- Saved entries
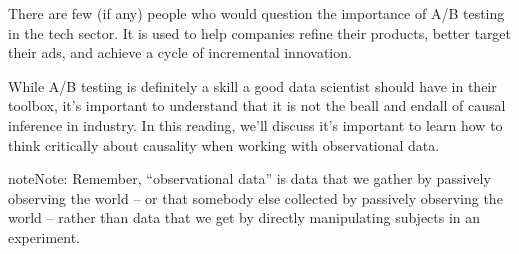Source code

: \documentclass[letterpaper,10pt,english]{jupyterBook}
\begin{document}
\sphinxAtStartPar
There are few (if any) people who would question the importance of A/B testing in the tech sector. It is used  to help companies refine their products, better target their ads, and achieve a cycle of incremental innovation.

\sphinxAtStartPar
While A/B testing is definitely a skill a good data scientist should have in their toolbox, it’s important to understand that it is not the be\sphinxhyphen{}all and end\sphinxhyphen{}all of causal inference in industry. In this reading, we’ll discuss  it’s important to learn how to think critically about causality when working with observational data.

\begin{sphinxadmonition}{note}{Note:}
\sphinxAtStartPar
Remember, “observational data” is data that we gather by passively observing the world – or that somebody else collected by passively observing the world – rather than data that we get by directly manipulating subjects in an experiment.
\end{sphinxadmonition}
\end{document}
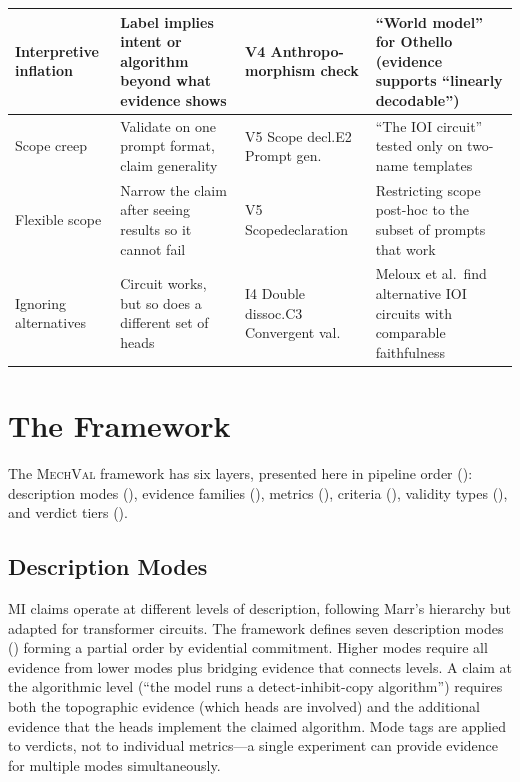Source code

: \documentclass[10pt]{article}
\newcommand{\mechval}{\textsc{MechVal}}
\begin{document}
\begin{table}[H]
\begin{tabular}{@{}l>{\raggedright\arraybackslash}p{3.2cm}>{\raggedright\arraybackslash}p{2.8cm}>{\raggedright\arraybackslash}p{4.0cm}@{}}
\midrule
Interpretive inflation & Label implies intent or algorithm beyond what evidence shows & V4 Anthropo-\newline morphism check & ``World model'' for Othello (evidence supports ``linearly decodable'') \\
\midrule
Scope creep & Validate on one prompt format, claim generality & V5 Scope decl.\newline E2 Prompt gen. & ``The IOI circuit'' tested only on two-name templates \\
\midrule
Flexible scope & Narrow the claim after seeing results so it cannot fail & V5 Scope\newline declaration & Restricting scope post-hoc to the subset of prompts that work \\
\midrule
Ignoring alternatives & Circuit works, but so does a different set of heads & I4 Double dissoc.\newline C3 Convergent val. & Meloux et al.\ find alternative IOI circuits with comparable faithfulness \\
\bottomrule
\end{tabular}
\end{table}
\endgroup


\section{The Framework}
\label{sec:framework}

The \mechval{} framework has six layers, presented here in pipeline order (): description modes (), evidence families (), metrics (), criteria (), validity types (), and verdict tiers ().

\subsection{Description Modes}
\label{sec:description-modes}

MI claims operate at different levels of description, following Marr's hierarchy but adapted for transformer circuits. The framework defines seven description modes () forming a partial order by evidential commitment. Higher modes require all evidence from lower modes plus bridging evidence that connects levels. A claim at the algorithmic level (``the model runs a detect-inhibit-copy algorithm'') requires both the topographic evidence (which heads are involved) and the additional evidence that the heads implement the claimed algorithm. Mode tags are applied to verdicts, not to individual metrics---a single experiment can provide evidence for multiple modes simultaneously.
\end{document}
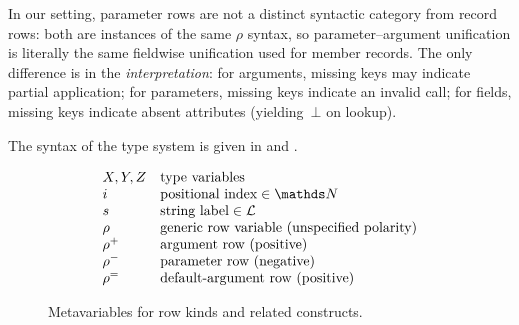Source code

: \noindent
In our setting, parameter rows are not a distinct syntactic category from record rows: both are instances of the same $\rho$ syntax, so parameter–argument unification is literally the same fieldwise unification used for member records.  
The only difference is in the \emph{interpretation}:
for arguments, missing keys may indicate partial application;
for parameters, missing keys indicate an invalid call;
for fields, missing keys indicate absent attributes (yielding~$\bot$ on lookup).

The syntax of the type system is given in  and .

\begin{figure}[t]
\centering
\[
\begin{array}{ll}
X, Y, Z & \text{type variables} \\
i & \text{positional index} \in \tN \\
s & \text{string label} \in \mathcal{L} \\
\rho & \text{generic row variable (unspecified polarity)} \\
\rpos & \text{argument row (positive)} \\
\rneg & \text{parameter row (negative)} \\
\rdef & \text{default-argument row (positive)}
\end{array}
\]
\caption{Metavariables for row kinds and related constructs.}
\label{fig:metavars}
\end{figure}

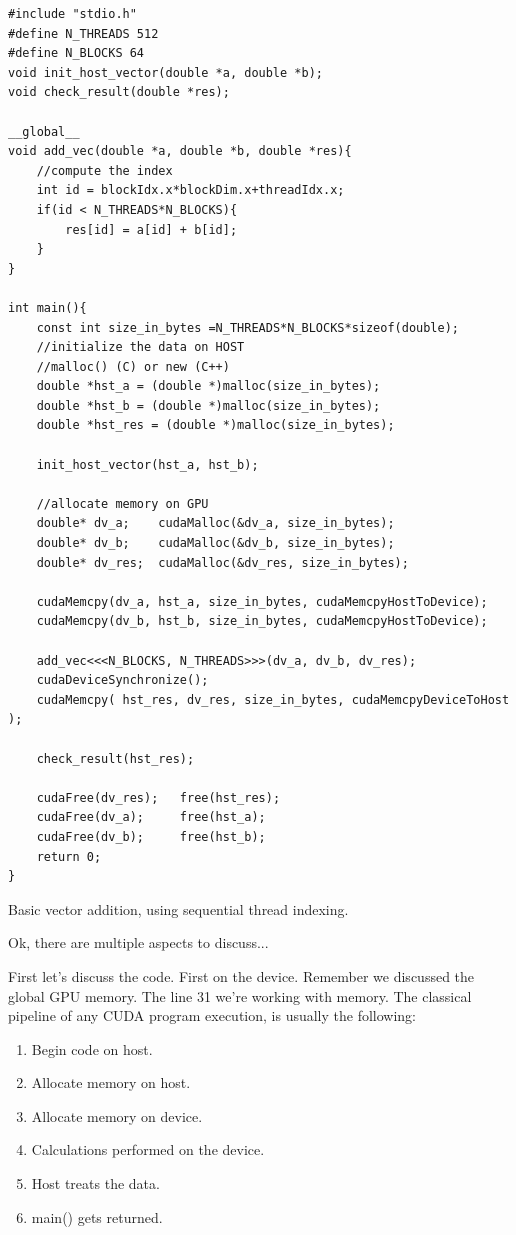 \begin{listing}
\begin{verbatim}
#include "stdio.h"
#define N_THREADS 512
#define N_BLOCKS 64 
void init_host_vector(double *a, double *b);
void check_result(double *res);

__global__ 
void add_vec(double *a, double *b, double *res){
    //compute the index
    int id = blockIdx.x*blockDim.x+threadIdx.x;
    if(id < N_THREADS*N_BLOCKS){
        res[id] = a[id] + b[id];
    }
}

int main(){
    const int size_in_bytes =N_THREADS*N_BLOCKS*sizeof(double);
    //initialize the data on HOST
    //malloc() (C) or new (C++) 
    double *hst_a = (double *)malloc(size_in_bytes);
    double *hst_b = (double *)malloc(size_in_bytes);
    double *hst_res = (double *)malloc(size_in_bytes);

    init_host_vector(hst_a, hst_b);

    //allocate memory on GPU
    double* dv_a;    cudaMalloc(&dv_a, size_in_bytes);
    double* dv_b;    cudaMalloc(&dv_b, size_in_bytes);
    double* dv_res;  cudaMalloc(&dv_res, size_in_bytes);

    cudaMemcpy(dv_a, hst_a, size_in_bytes, cudaMemcpyHostToDevice);
    cudaMemcpy(dv_b, hst_b, size_in_bytes, cudaMemcpyHostToDevice);

    add_vec<<<N_BLOCKS, N_THREADS>>>(dv_a, dv_b, dv_res);
    cudaDeviceSynchronize();
    cudaMemcpy( hst_res, dv_res, size_in_bytes, cudaMemcpyDeviceToHost );

    check_result(hst_res);

    cudaFree(dv_res);   free(hst_res);
    cudaFree(dv_a);     free(hst_a);  
    cudaFree(dv_b);     free(hst_b);
    return 0;
}
\end{verbatim}
    \caption{Basic vector addition, using sequential thread indexing. \cite{tuomanen2018hands}}
\end{listing}

Ok, there are multiple aspects to discuss...

First let's discuss the code. First on the device. Remember we discussed the global GPU memory. 
The line 31 we're working with memory. The classical pipeline of any CUDA program
execution, is usually the following:

\begin{enumerate}
\setlength\itemsep{-0.5em}
   \item Begin code on host.
   \item Allocate memory on host.
   \item Allocate memory on device.
   \item Calculations performed on the device.
   \item Host treats the data.
   \item main() gets returned.
\end{enumerate}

- WORK TO COMPLETE
Print every entry exactly as written, without the pictures.

- SOLUTION TO THIS PROBLEM
Source code

: \documentclass[letterpaper,10pt,english]{jupyterBook}
\begin{document}
\sphinxAtStartPar
There are few (if any) people who would question the importance of A/B testing in the tech sector. It is used  to help companies refine their products, better target their ads, and achieve a cycle of incremental innovation.

\sphinxAtStartPar
While A/B testing is definitely a skill a good data scientist should have in their toolbox, it’s important to understand that it is not the be\sphinxhyphen{}all and end\sphinxhyphen{}all of causal inference in industry. In this reading, we’ll discuss  it’s important to learn how to think critically about causality when working with observational data.

\begin{sphinxadmonition}{note}{Note:}
\sphinxAtStartPar
Remember, “observational data” is data that we gather by passively observing the world – or that somebody else collected by passively observing the world – rather than data that we get by directly manipulating subjects in an experiment.
\end{sphinxadmonition}
\end{document}
Source code

: \documentclass[10pt]{article}
\newcommand{\mechval}{\textsc{MechVal}}
\begin{document}
\begin{table}[H]
\begin{tabular}{@{}l>{\raggedright\arraybackslash}p{3.2cm}>{\raggedright\arraybackslash}p{2.8cm}>{\raggedright\arraybackslash}p{4.0cm}@{}}
\midrule
Interpretive inflation & Label implies intent or algorithm beyond what evidence shows & V4 Anthropo-\newline morphism check & ``World model'' for Othello (evidence supports ``linearly decodable'') \\
\midrule
Scope creep & Validate on one prompt format, claim generality & V5 Scope decl.\newline E2 Prompt gen. & ``The IOI circuit'' tested only on two-name templates \\
\midrule
Flexible scope & Narrow the claim after seeing results so it cannot fail & V5 Scope\newline declaration & Restricting scope post-hoc to the subset of prompts that work \\
\midrule
Ignoring alternatives & Circuit works, but so does a different set of heads & I4 Double dissoc.\newline C3 Convergent val. & Meloux et al.\ find alternative IOI circuits with comparable faithfulness \\
\bottomrule
\end{tabular}
\end{table}
\endgroup


\section{The Framework}
\label{sec:framework}

The \mechval{} framework has six layers, presented here in pipeline order (): description modes (), evidence families (), metrics (), criteria (), validity types (), and verdict tiers ().

\subsection{Description Modes}
\label{sec:description-modes}

MI claims operate at different levels of description, following Marr's hierarchy but adapted for transformer circuits. The framework defines seven description modes () forming a partial order by evidential commitment. Higher modes require all evidence from lower modes plus bridging evidence that connects levels. A claim at the algorithmic level (``the model runs a detect-inhibit-copy algorithm'') requires both the topographic evidence (which heads are involved) and the additional evidence that the heads implement the claimed algorithm. Mode tags are applied to verdicts, not to individual metrics---a single experiment can provide evidence for multiple modes simultaneously.
\end{document}
Source code

: \noindent
In our setting, parameter rows are not a distinct syntactic category from record rows: both are instances of the same $\rho$ syntax, so parameter–argument unification is literally the same fieldwise unification used for member records.  
The only difference is in the \emph{interpretation}:
for arguments, missing keys may indicate partial application;
for parameters, missing keys indicate an invalid call;
for fields, missing keys indicate absent attributes (yielding~$\bot$ on lookup).

The syntax of the type system is given in  and .

\begin{figure}[t]
\centering
\[
\begin{array}{ll}
X, Y, Z & \text{type variables} \\
i & \text{positional index} \in \tN \\
s & \text{string label} \in \mathcal{L} \\
\rho & \text{generic row variable (unspecified polarity)} \\
\rpos & \text{argument row (positive)} \\
\rneg & \text{parameter row (negative)} \\
\rdef & \text{default-argument row (positive)}
\end{array}
\]
\caption{Metavariables for row kinds and related constructs.}
\label{fig:metavars}
\end{figure}

 \begin{listing}
\begin{verbatim}
#include "stdio.h"
#define N_THREADS 512
#define N_BLOCKS 64 
void init_host_vector(double *a, double *b);
void check_result(double *res);

__global__ 
void add_vec(double *a, double *b, double *res){
    //compute the index
    int id = blockIdx.x*blockDim.x+threadIdx.x;
    if(id < N_THREADS*N_BLOCKS){
        res[id] = a[id] + b[id];
    }
}

int main(){
    const int size_in_bytes =N_THREADS*N_BLOCKS*sizeof(double);
    //initialize the data on HOST
    //malloc() (C) or new (C++) 
    double *hst_a = (double *)malloc(size_in_bytes);
    double *hst_b = (double *)malloc(size_in_bytes);
    double *hst_res = (double *)malloc(size_in_bytes);

    init_host_vector(hst_a, hst_b);

    //allocate memory on GPU
    double* dv_a;    cudaMalloc(&dv_a, size_in_bytes);
    double* dv_b;    cudaMalloc(&dv_b, size_in_bytes);
    double* dv_res;  cudaMalloc(&dv_res, size_in_bytes);

    cudaMemcpy(dv_a, hst_a, size_in_bytes, cudaMemcpyHostToDevice);
    cudaMemcpy(dv_b, hst_b, size_in_bytes, cudaMemcpyHostToDevice);

    add_vec<<<N_BLOCKS, N_THREADS>>>(dv_a, dv_b, dv_res);
    cudaDeviceSynchronize();
    cudaMemcpy( hst_res, dv_res, size_in_bytes, cudaMemcpyDeviceToHost );

    check_result(hst_res);

    cudaFree(dv_res);   free(hst_res);
    cudaFree(dv_a);     free(hst_a);  
    cudaFree(dv_b);     free(hst_b);
    return 0;
}
\end{verbatim}
    \caption{Basic vector addition, using sequential thread indexing. \cite{tuomanen2018hands}}
\end{listing}

Ok, there are multiple aspects to discuss...

First let's discuss the code. First on the device. Remember we discussed the global GPU memory. 
The line 31 we're working with memory. The classical pipeline of any CUDA program
execution, is usually the following:

\begin{enumerate}
\setlength\itemsep{-0.5em}
   \item Begin code on host.
   \item Allocate memory on host.
   \item Allocate memory on device.
   \item Calculations performed on the device.
   \item Host treats the data.
   \item main() gets returned.
\end{enumerate}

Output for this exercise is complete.